Zimbabwe News Update

🇿🇼 Published: 07 May 2026
📘 Source: Club of Mozambique

The S&P Global South Africa Purchasing Managers’ Index rose to 51.6 in April from 50.8 in March. The ​50-mark separates growth from contraction. “Some comments from survey panellist ​suggested that the rise was helped by safety stock ⁠building as companies anticipated increased headwinds from the Middle East ​conflict, implying that the uplift in growth may be temporary,” said ​David Owen, senior economist at S&P Global Market Intelligence.

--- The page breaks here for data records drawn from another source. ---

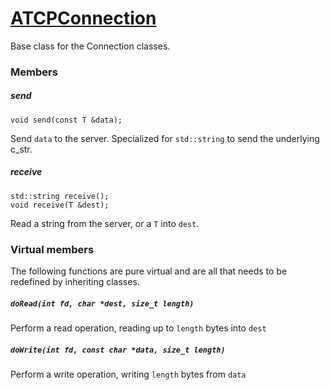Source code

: # [ATCPConnection](ATCPConnection.hpp)

Base class for the Connection classes.

### Members

##### send

```
void send(const T &data);
```

Send `data` to the server. Specialized for `std::string` to send the underlying c_str.

##### receive

```
std::string receive();
void receive(T &dest);
```

Read a string from the server, or a `T` into `dest`.

### Virtual members

The following functions are pure virtual and are all that needs to be redefined by inheriting classes.

##### `doRead(int fd, char *dest, size_t length)`
Perform a read operation, reading up to `length` bytes into `dest`

##### `doWrite(int fd, const char *data, size_t length)`
Perform a write operation, writing `length` bytes from `data`

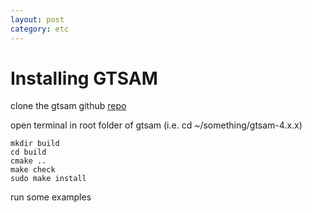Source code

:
 ```yaml
---
layout: post
category: etc
---
```


# Installing GTSAM

clone the gtsam github [repo](https://github.com/borglab/gtsam)

open terminal in root folder of gtsam (i.e. cd ~/something/gtsam-4.x.x)

```shell
mkdir build
cd build
cmake ..
make check
sudo make install
```

run some examples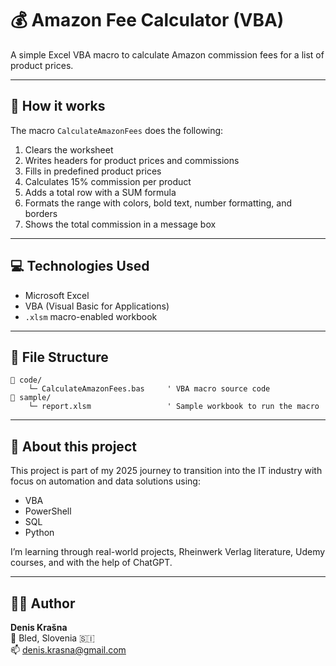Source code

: 
# 💰 Amazon Fee Calculator (VBA)

A simple Excel VBA macro to calculate Amazon commission fees for a list of product prices.

---

## 🧾 How it works

The macro `CalculateAmazonFees` does the following:

1. Clears the worksheet
2. Writes headers for product prices and commissions
3. Fills in predefined product prices
4. Calculates 15% commission per product
5. Adds a total row with a SUM formula
6. Formats the range with colors, bold text, number formatting, and borders
7. Shows the total commission in a message box

---

## 💻 Technologies Used

- Microsoft Excel
- VBA (Visual Basic for Applications)
- `.xlsm` macro-enabled workbook

---

## 📁 File Structure

```
📁 code/
    └─ CalculateAmazonFees.bas     ' VBA macro source code
📁 sample/
    └─ report.xlsm                 ' Sample workbook to run the macro
```

---

## 🧠 About this project

This project is part of my 2025 journey to transition into the IT industry with focus on automation and data solutions using:

- VBA
- PowerShell
- SQL
- Python

I’m learning through real-world projects, Rheinwerk Verlag literature, Udemy courses, and with the help of ChatGPT.

---

## 👨‍💻 Author

**Denis Krašna**  
📍 Bled, Slovenia 🇸🇮  
📫 denis.krasna@gmail.com
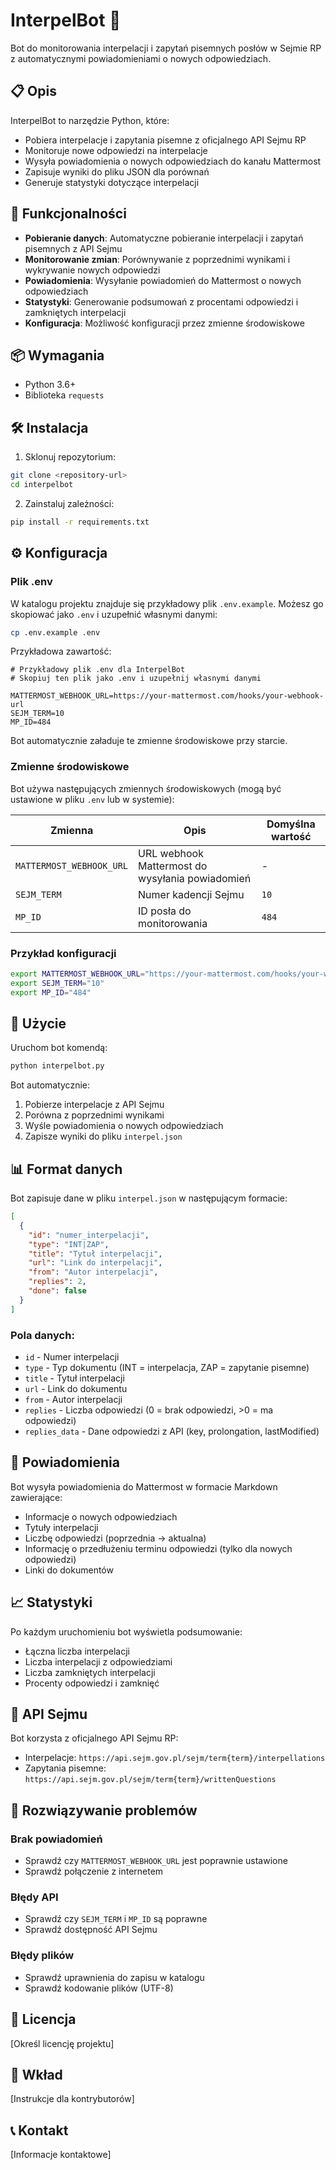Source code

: # InterpelBot 🤖

Bot do monitorowania interpelacji i zapytań pisemnych posłów w Sejmie RP z automatycznymi powiadomieniami o nowych odpowiedziach.

## 📋 Opis

InterpelBot to narzędzie Python, które:
- Pobiera interpelacje i zapytania pisemne z oficjalnego API Sejmu RP
- Monitoruje nowe odpowiedzi na interpelacje
- Wysyła powiadomienia o nowych odpowiedziach do kanału Mattermost
- Zapisuje wyniki do pliku JSON dla porównań
- Generuje statystyki dotyczące interpelacji

## 🚀 Funkcjonalności

- **Pobieranie danych**: Automatyczne pobieranie interpelacji i zapytań pisemnych z API Sejmu
- **Monitorowanie zmian**: Porównywanie z poprzednimi wynikami i wykrywanie nowych odpowiedzi
- **Powiadomienia**: Wysyłanie powiadomień do Mattermost o nowych odpowiedziach
- **Statystyki**: Generowanie podsumowań z procentami odpowiedzi i zamkniętych interpelacji
- **Konfiguracja**: Możliwość konfiguracji przez zmienne środowiskowe

## 📦 Wymagania

- Python 3.6+
- Biblioteka `requests`

## 🛠️ Instalacja

1. Sklonuj repozytorium:
```bash
git clone <repository-url>
cd interpelbot
```

2. Zainstaluj zależności:
```bash
pip install -r requirements.txt
```

## ⚙️ Konfiguracja

### Plik .env

W katalogu projektu znajduje się przykładowy plik `.env.example`. Możesz go skopiować jako `.env` i uzupełnić własnymi danymi:

```bash
cp .env.example .env
```

Przykładowa zawartość:

```
# Przykładowy plik .env dla InterpelBot
# Skopiuj ten plik jako .env i uzupełnij własnymi danymi

MATTERMOST_WEBHOOK_URL=https://your-mattermost.com/hooks/your-webhook-url
SEJM_TERM=10
MP_ID=484
```

Bot automatycznie załaduje te zmienne środowiskowe przy starcie.

### Zmienne środowiskowe

Bot używa następujących zmiennych środowiskowych (mogą być ustawione w pliku `.env` lub w systemie):

| Zmienna | Opis | Domyślna wartość |
|---------|------|------------------|
| `MATTERMOST_WEBHOOK_URL` | URL webhook Mattermost do wysyłania powiadomień | - |
| `SEJM_TERM` | Numer kadencji Sejmu | `10` |
| `MP_ID` | ID posła do monitorowania | `484` |

### Przykład konfiguracji

```bash
export MATTERMOST_WEBHOOK_URL="https://your-mattermost.com/hooks/your-webhook-url"
export SEJM_TERM="10"
export MP_ID="484"
```

## 🎯 Użycie

Uruchom bot komendą:

```bash
python interpelbot.py
```

Bot automatycznie:
1. Pobierze interpelacje z API Sejmu
2. Porówna z poprzednimi wynikami
3. Wyśle powiadomienia o nowych odpowiedziach
4. Zapisze wyniki do pliku `interpel.json`

## 📊 Format danych

Bot zapisuje dane w pliku `interpel.json` w następującym formacie:

```json
[
  {
    "id": "numer_interpelacji",
    "type": "INT|ZAP",
    "title": "Tytuł interpelacji",
    "url": "Link do interpelacji",
    "from": "Autor interpelacji",
    "replies": 2,
    "done": false
  }
]
```

### Pola danych:
- `id` - Numer interpelacji
- `type` - Typ dokumentu (INT = interpelacja, ZAP = zapytanie pisemne)
- `title` - Tytuł interpelacji
- `url` - Link do dokumentu
- `from` - Autor interpelacji
- `replies` - Liczba odpowiedzi (0 = brak odpowiedzi, >0 = ma odpowiedzi)
- `replies_data` - Dane odpowiedzi z API (key, prolongation, lastModified)

## 🔔 Powiadomienia

Bot wysyła powiadomienia do Mattermost w formacie Markdown zawierające:
- Informacje o nowych odpowiedziach
- Tytuły interpelacji
- Liczbę odpowiedzi (poprzednia → aktualna)
- Informację o przedłużeniu terminu odpowiedzi (tylko dla nowych odpowiedzi)
- Linki do dokumentów

## 📈 Statystyki

Po każdym uruchomieniu bot wyświetla podsumowanie:
- Łączna liczba interpelacji
- Liczba interpelacji z odpowiedziami
- Liczba zamkniętych interpelacji
- Procenty odpowiedzi i zamknięć

## 🔧 API Sejmu

Bot korzysta z oficjalnego API Sejmu RP:
- Interpelacje: `https://api.sejm.gov.pl/sejm/term{term}/interpellations`
- Zapytania pisemne: `https://api.sejm.gov.pl/sejm/term{term}/writtenQuestions`

## 🐛 Rozwiązywanie problemów

### Brak powiadomień
- Sprawdź czy `MATTERMOST_WEBHOOK_URL` jest poprawnie ustawione
- Sprawdź połączenie z internetem

### Błędy API
- Sprawdź czy `SEJM_TERM` i `MP_ID` są poprawne
- Sprawdź dostępność API Sejmu

### Błędy plików
- Sprawdź uprawnienia do zapisu w katalogu
- Sprawdź kodowanie plików (UTF-8)

## 📝 Licencja

[Określ licencję projektu]

## 🤝 Wkład

[Instrukcje dla kontrybutorów]

## 📞 Kontakt

[Informacje kontaktowe] 
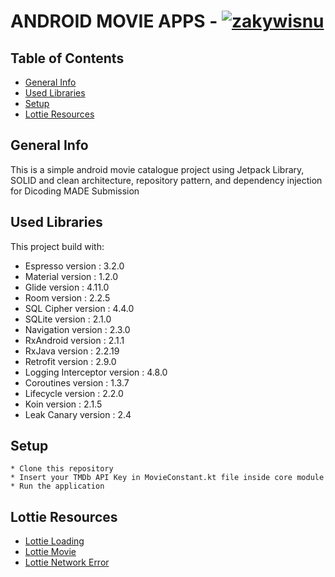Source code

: # ANDROID MOVIE APPS - [![zakywisnu](https://circleci.com/gh/zakywisnu/TMDb_MADE.svg?style=shield)](https://circleci.com/gh/zakywisnu/TMDb_MADE)

## Table of Contents
* [General Info](#general-info)
* [Used Libraries](#used-libraries)
* [Setup](#setup)
* [Lottie Resources](#lottie-resources)

## General Info
This is a simple android movie catalogue project using Jetpack Library, SOLID and clean architecture, repository pattern, and dependency injection for Dicoding MADE Submission

## Used Libraries
This project build with:
* Espresso version              : 3.2.0
* Material version              : 1.2.0
* Glide version                 : 4.11.0
* Room version                  : 2.2.5
* SQL Cipher version            : 4.4.0
* SQLite version                : 2.1.0
* Navigation version            : 2.3.0
* RxAndroid version             : 2.1.1
* RxJava version                : 2.2.19
* Retrofit version              : 2.9.0
* Logging Interceptor version   : 4.8.0
* Coroutines version            : 1.3.7
* Lifecycle version             : 2.2.0
* Koin version                  : 2.1.5
* Leak Canary version           : 2.4

## Setup
```
* Clone this repository
* Insert your TMDb API Key in MovieConstant.kt file inside core module
* Run the application
```

## Lottie Resources

* [Lottie Loading](https://www.lottiefiles.com/968-loading)
* [Lottie Movie](https://www.lottiefiles.com/21837-movie-clapper-board)
* [Lottie Network Error](https://www.lottiefiles.com/3097-network-error)

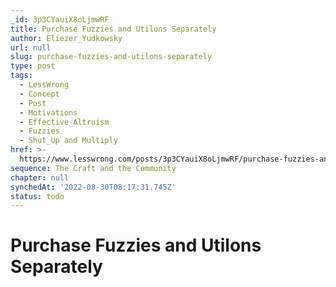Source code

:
 ```yaml
---
_id: 3p3CYauiX8oLjmwRF
title: Purchase Fuzzies and Utilons Separately
author: Eliezer_Yudkowsky
url: null
slug: purchase-fuzzies-and-utilons-separately
type: post
tags:
  - LessWrong
  - Concept
  - Post
  - Motivations
  - Effective_Altruism
  - Fuzzies
  - Shut_Up and Multiply
href: >-
  https://www.lesswrong.com/posts/3p3CYauiX8oLjmwRF/purchase-fuzzies-and-utilons-separately
sequence: The Craft and the Community
chapter: null
synchedAt: '2022-08-30T08:17:31.745Z'
status: todo
---
```


# Purchase Fuzzies and Utilons Separately
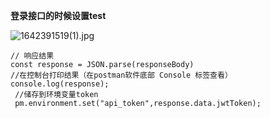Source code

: 



**登录接口的时候设置test**

![1642391519(1).jpg](https://s2.loli.net/2022/01/17/O4Eqz8dw2jPYXVA.png)

```shell
// 响应结果
const response = JSON.parse(responseBody)
//在控制台打印结果（在postman软件底部 Console 标签查看）
console.log(response);
 //储存到环境变量token
 pm.environment.set("api_token",response.data.jwtToken);
```

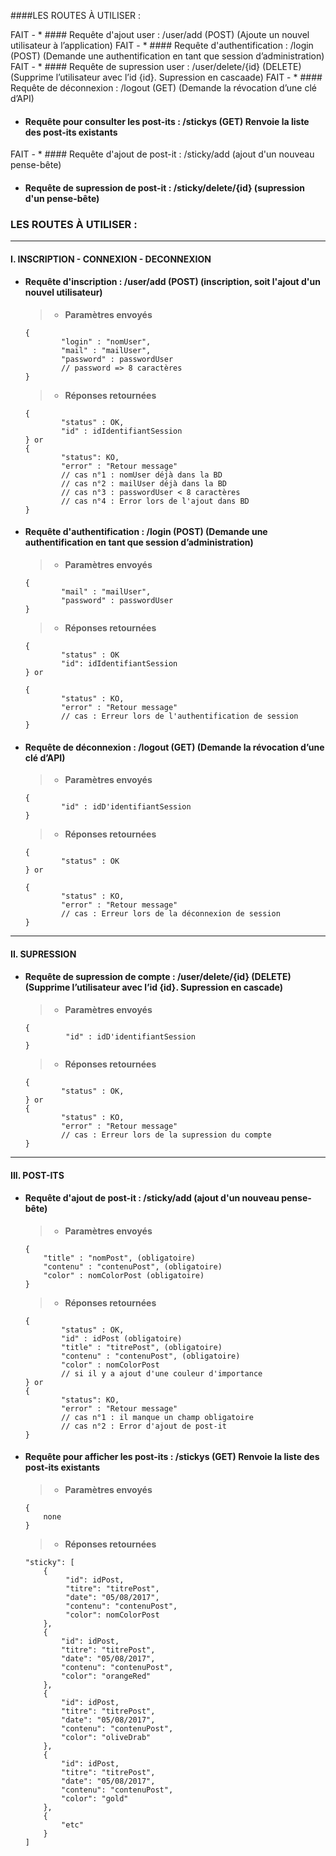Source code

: ####LES ROUTES À UTILISER :

FAIT - * #### Requête d'ajout user :  /user/add (POST) (Ajoute un nouvel utilisateur à l’application)
FAIT - * #### Requête d'authentification :  /login (POST) (Demande une authentification en tant que session d’administration)
FAIT - * #### Requête de supression user :  /user/delete/{id} (DELETE) (Supprime l’utilisateur avec l’id {id}. Supression en cascaade)
FAIT - * #### Requête de déconnexion :   /logout (GET) (Demande la révocation d’une clé d’API)
* #### Requête pour consulter les post-its :  /stickys (GET) Renvoie la liste des post-its existants
FAIT - * #### Requête d'ajout de post-it :  /sticky/add (ajout d'un nouveau pense-bête)
* #### Requête de supression de post-it :  /sticky/delete/{id} (supression d'un pense-bête)



### LES ROUTES À UTILISER :

---
#### I. INSCRIPTION - CONNEXION - DECONNEXION

* #### Requête d'inscription :  /user/add (POST) (inscription, soit l'ajout d'un nouvel utilisateur)
    >*  **Paramètres envoyés**
    ```
    {
            "login" : "nomUser",
            "mail" : "mailUser",
            "password" : passwordUser
            // password => 8 caractères
    }
    ```

    >* **Réponses retournées**    
    ```
    {
            "status" : OK,
            "id" : idIdentifiantSession
    } or
    {
            "status": KO,
            "error" : "Retour message"
            // cas n°1 : nomUser déjà dans la BD
            // cas n°2 : mailUser déjà dans la BD
            // cas n°3 : passwordUser < 8 caractères
            // cas n°4 : Error lors de l'ajout dans BD
    }
    ```


* #### Requête d'authentification :  /login (POST) (Demande une authentification en tant que session d’administration)
    >*  **Paramètres envoyés**
    ```
    {
            "mail" : "mailUser",
            "password" : passwordUser
    }
    ```

    >* **Réponses retournées**    
    ```
    {
            "status" : OK
            "id": idIdentifiantSession
    } or

    {
            "status" : KO,
            "error" : "Retour message"
            // cas : Erreur lors de l'authentification de session
    }
    ```


* #### Requête de déconnexion :   /logout (GET) (Demande la révocation d’une clé d’API)
    >*  **Paramètres envoyés**
    ```
    {
            "id" : idD'identifiantSession
    }
    ```

    >* **Réponses retournées**    
    ```
    {
            "status" : OK
    } or

    {
            "status" : KO,
            "error" : "Retour message"
            // cas : Erreur lors de la déconnexion de session
    }
    ```



---
#### II. SUPRESSION

* #### Requête de supression de compte :  /user/delete/{id} (DELETE) (Supprime l’utilisateur avec l’id {id}. Supression en cascade)
    >*  **Paramètres envoyés**
    ```
    {
             "id" : idD'identifiantSession
    }
    ```

    >* **Réponses retournées**    
    ```
    {
            "status" : OK,
    } or
    {
            "status" : KO,
            "error" : "Retour message"
            // cas : Erreur lors de la supression du compte
    }
    ```



---
#### III.  POST-ITS

* #### Requête d'ajout de post-it :  /sticky/add (ajout d'un nouveau pense-bête)
    >*  **Paramètres envoyés**
    ```
    {
        "title" : "nomPost", (obligatoire)
        "contenu" : "contenuPost", (obligatoire)
        "color" : nomColorPost (obligatoire)
    }
    ```

    >* **Réponses retournées**    
    ```
    {
            "status" : OK,
            "id" : idPost (obligatoire)
            "title" : "titrePost", (obligatoire)
            "contenu" : "contenuPost", (obligatoire)
            "color" : nomColorPost
            // si il y a ajout d'une couleur d'importance
    } or
    {
            "status": KO,
            "error" : "Retour message"
            // cas n°1 : il manque un champ obligatoire
            // cas n°2 : Error d'ajout de post-it
    }
    ```


* #### Requête pour afficher les post-its :  /stickys (GET) Renvoie la liste des post-its existants
    >*  **Paramètres envoyés**
    ```
    {
        none
    }
    ```

    >* **Réponses retournées**    
    ```
    "sticky": [
        {
             "id": idPost,
             "titre": "titrePost",
             "date": "05/08/2017",
             "contenu": "contenuPost",
             "color": nomColorPost
        },
        {
            "id": idPost,
            "titre": "titrePost",
            "date": "05/08/2017",
            "contenu": "contenuPost",
            "color": "orangeRed"
        },
        {
            "id": idPost,
            "titre": "titrePost",
            "date": "05/08/2017",
            "contenu": "contenuPost",
            "color": "oliveDrab"
        },
        {
            "id": idPost,
            "titre": "titrePost",
            "date": "05/08/2017",
            "contenu": "contenuPost",
            "color": "gold"
        },
        {
            "etc"
        }     
    ]
    ```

Output growth quickened to an 11-month high, extending the current expansion to four months. New orders ​rose for the first time in three months, and the ​increase was the strongest in just over one-and-a-half years. Export sales also picked ‌up ⁠at the fastest pace since July 2023, helped by new client wins and stronger demand from markets including Zambia and the Democratic Republic of the Congo, S&P Global said.

However, cost pressures ​intensified sharply mainly ​due to a ⁠weaker rand currency and higher international oil prices. South Africa is a net importer of petroleum ​products and is heavily exposed to fluctuations in ​global energy ⁠prices. Supplier delivery times lengthened, as freight schedules were disrupted by the war.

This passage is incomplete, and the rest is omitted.